(Beginning of Dataset excerpts)

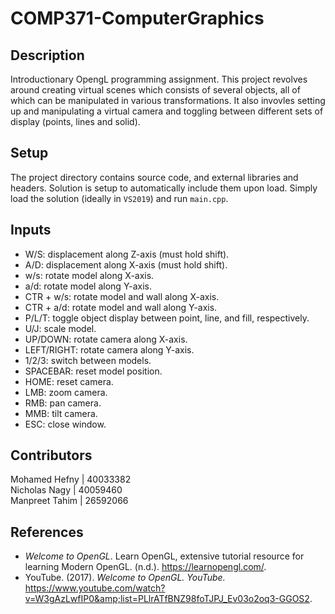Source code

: # COMP371-ComputerGraphics

## Description  
Introductionary OpengL programming assignment. This project revolves around creating virtual scenes which consists of several objects, all of which can be manipulated in various transformations. It also invovles setting up and manipulating a virtual camera and toggling between different sets of display (points, lines and solid). 

## Setup
The project directory contains source code, and external libraries and headers. Solution is setup to automatically include them upon load. 
Simply load the solution (ideally in `VS2019`) and run `main.cpp`.

## Inputs  

- W/S: displacement along Z-axis (must hold shift).
- A/D: displacement along X-axis (must hold shift).
- w/s: rotate model along X-axis.
- a/d: rotate model along Y-axis.
- CTR + w/s: rotate model and wall along X-axis.
- CTR + a/d: rotate model and wall along Y-axis.
- P/L/T: toggle object display between point, line, and fill, respectively.
- U/J: scale model.
- UP/DOWN: rotate camera along X-axis.
- LEFT/RIGHT: rotate camera along Y-axis.
- 1/2/3: switch between models.
- SPACEBAR: reset model position.
- HOME: reset camera.
- LMB: zoom camera.
- RMB: pan camera.
- MMB: tilt camera.
- ESC: close window.

## Contributors

Mohamed Hefny | 40033382  
Nicholas Nagy | 40059460  
Manpreet Tahim | 26592066

## References  

- *Welcome to OpenGL*. Learn OpenGL, extensive tutorial resource for learning Modern OpenGL. (n.d.). https://learnopengl.com/. 
- YouTube. (2017). *Welcome to OpenGL. YouTube.* https://www.youtube.com/watch?v=W3gAzLwfIP0&amp;list=PLlrATfBNZ98foTJPJ_Ev03o2oq3-GGOS2. 
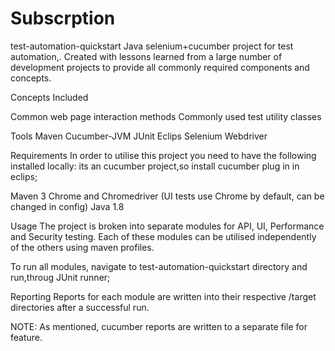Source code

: # Subscrption

test-automation-quickstart Java selenium+cucumber project for test automation,. Created with lessons learned from a large number of development projects to provide all commonly required components and concepts.

Concepts Included

Common web page interaction methods Commonly used test utility classes

Tools Maven Cucumber-JVM JUnit Eclips Selenium Webdriver

Requirements In order to utilise this project you need to have the following installed locally: its an cucumber project,so install cucumber plug in in eclips;

Maven 3 Chrome and Chromedriver (UI tests use Chrome by default, can be changed in config) Java 1.8

Usage The project is broken into separate modules for API, UI, Performance and Security testing. Each of these modules can be utilised independently of the others using maven profiles.

To run all modules, navigate to test-automation-quickstart directory and run,throug JUnit runner;

Reporting Reports for each module are written into their respective /target directories after a successful run.

NOTE: As mentioned, cucumber reports are written to a separate file for feature.
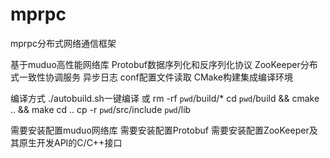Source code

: # mprpc
mprpc分布式网络通信框架

基于muduo高性能网络库
Protobuf数据序列化和反序列化协议
ZooKeeper分布式一致性协调服务
异步日志
conf配置文件读取
CMake构建集成编译环境

编译方式
./autobuild.sh一键编译
或
rm -rf `pwd`/build/*
cd `pwd`/build &&
	cmake .. &&
	make
cd ..
cp -r `pwd`/src/include `pwd`/lib

需要安装配置muduo网络库
需要安装配置Protobuf
需要安装配置ZooKeeper及其原生开发API的C/C++接口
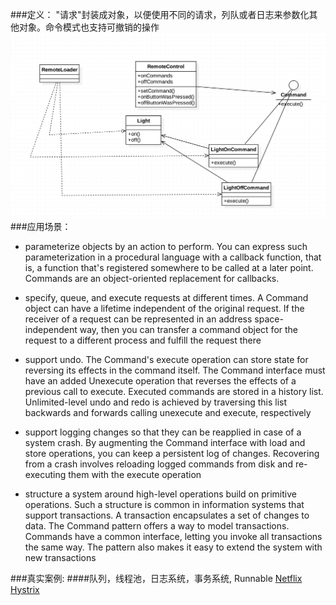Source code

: ###定义：
"请求"封装成对象，以便使用不同的请求，列队或者日志来参数化其他对象。命令模式也支持可撤销的操作
![](./uml.png)
###应用场景：
* parameterize objects by an action to perform. You can express such parameterization
  in a procedural language with a callback function, that is, a function that's registered
  somewhere to be called at a later point. Commands are an object-oriented replacement for callbacks.

* specify, queue, and execute requests at different times. A Command object can have a lifetime
  independent of the original request. If the receiver of a request can be represented in an address
  space-independent way, then you can transfer a command object for the request to a different process and fulfill the request there

* support undo. The Command's execute operation can store state for reversing its effects in the command itself.
  The Command interface must have an added Unexecute operation that reverses the effects of a previous call to execute.
  Executed commands are stored in a history list. Unlimited-level undo and redo is achieved by traversing this list backwards
  and forwards calling unexecute and execute, respectively

* support logging changes so that they can be reapplied in case of a system crash. By augmenting the Command interface with load and store operations,
  you can keep a persistent log of changes. Recovering from a crash involves reloading logged commands from disk and re-executing them with the execute operation

* structure a system around high-level operations build on primitive operations. Such a structure is common in information systems that support transactions.
  A transaction encapsulates a set of changes to data. The Command pattern offers a way to model transactions. Commands have a common interface,
  letting you invoke all transactions the same way. The pattern also makes it easy to extend the system with new transactions

###真实案例:
####队列，线程池，日志系统，事务系统, Runnable [Netflix Hystrix](https://github.com/Netflix/Hystrix/wiki)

(End of Dataset excerpts)

◆ **Your assignment**: Copy range, inclusive: the line holding "- w/s: rotate model along X-axis." to the line holding "- MMB: tilt camera.". Reproduce exactly those lines of the records above and no others.

◆ **Written response**:
- w/s: rotate model along X-axis.
- a/d: rotate model along Y-axis.
- CTR + w/s: rotate model and wall along X-axis.
- CTR + a/d: rotate model and wall along Y-axis.
- P/L/T: toggle object display between point, line, and fill, respectively.
- U/J: scale model.
- UP/DOWN: rotate camera along X-axis.
- LEFT/RIGHT: rotate camera along Y-axis.
- 1/2/3: switch between models.
- SPACEBAR: reset model position.
- HOME: reset camera.
- LMB: zoom camera.
- RMB: pan camera.
- MMB: tilt camera.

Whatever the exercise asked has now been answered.